E nesse contexto, as falas do Ministro da Economia não se preocuparam em deixar claras as suas convicções sociais e posições políticas. Aliás, ele foi, repetidas vezes, deselegante e desumano, com os mais pobres e vulneráveis. Fez chacota, tirou risos de empresários, ganhou as páginas principais de notícias e, depois, tentou se retratar algumas vezes, sem sucesso.

Apesar da maior crise sanitária, já experimentada pelo Brasil e o mundo, o Ministério da Economia busca alternativas, a todo instante, para protelar a inserção de medidas capazes de atender às demandas das classes média tradicional e baixa (94%) da população.

Haja vista, por exemplo, a insuficiência do Auxílio Emergencial liberado este ano, frente aos arroubos da inflação com alto impacto sobre os alimentos, o aumento do gás de cozinha, dos combustíveis e da energia elétrica. Não se vê no horizonte, então, nada que possa mitigar a vulnerabilidade social, que não se resume ao alento advindo de agasalhos e cobertores.

Afinal, há milhões de barrigas vazias, de palafitas inundadas pelas cheias dos rios da região norte, de doentes desassistidos, de ruas e praças repletas de sem-teto, ... de cidadãos impedidos de exercerem a sua cidadania, alijados da sua dignidade, por pura falta de oportunidades, decorrentes do acirramento das desigualdades humanas que vigoram no país.
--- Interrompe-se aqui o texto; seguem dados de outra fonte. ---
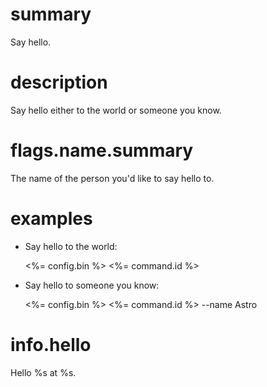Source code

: # summary

Say hello.

# description

Say hello either to the world or someone you know.

# flags.name.summary

The name of the person you'd like to say hello to.

# examples

- Say hello to the world:

  <%= config.bin %> <%= command.id %>

- Say hello to someone you know:

  <%= config.bin %> <%= command.id %> --name Astro

# info.hello

Hello %s at %s.
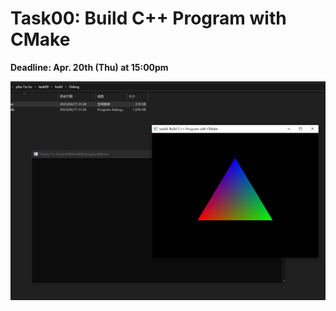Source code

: 

# Task00: Build C++ Program with CMake

**Deadline: Apr. 20th (Thu) at 15:00pm**



![images](preview.jpg)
Em relação à Primeira-Dama, seus silêncios, até aqui, foram suficientemente elucidativos. Porque, com exceção dessa campanha de agasalhos, muito pouco se noticia sobre o papel assistencial exercido por ela; contrariando, a visibilidade dada a maioria de suas antecessoras nessa função. O que leva a crer que ela, também, pretenda não contrariar convicções defendidas institucionalmente e, nem tampouco, as posições políticas do Presidente.

Portanto, a verdade está posta. Nua e crua, ela significa que a dignidade humana ou a cidadania são privilégios, como nos tempos coloniais. Porque, para essas e muitas outras pessoas, nem todos têm igual valor e podem, por essa razão, ser tratados a base de restos, de migalhas, na base do assistencialismo das esmolas, dos donativos. Tudo para justificar ao midiatismo, tão em voga, uma pseudossensibilidade, um pseudoaltruismo, um pseudovalor coletivo. Porém, não adianta.

Parafraseando Milton Santos, no Brasil existe um tipo de segregação: não é feio ser preconceituoso, é feio dizer que é. Por isso, a genuína falta de interesse e respeito pelo ser humano mais humilde, mais vulnerável, erroneamente é traduzida como inabilidade ou incompetência, resultando em episódios lastimáveis, e essencialmente caricatos, como aconteceu dessa vez.

Mas, é imperioso que se entenda, de uma vez por todas, que os 148 agasalhos não passaram de mais uma prova cabal da perversa tática, em curso, na qual pretende-se manter as desigualdades cada vez mais acentuadas. Só para não oferecer às minorias nenhuma possibilidade de alçar voos que sejam capazes de retirá-las da condição de carência, de penúria, de marginalização. Algo que me fez lembrar o verso de um velho jingle de inverno, dos anos 60, que dizia, “[...] Não adianta bater que eu não deixo você entrar [...]”.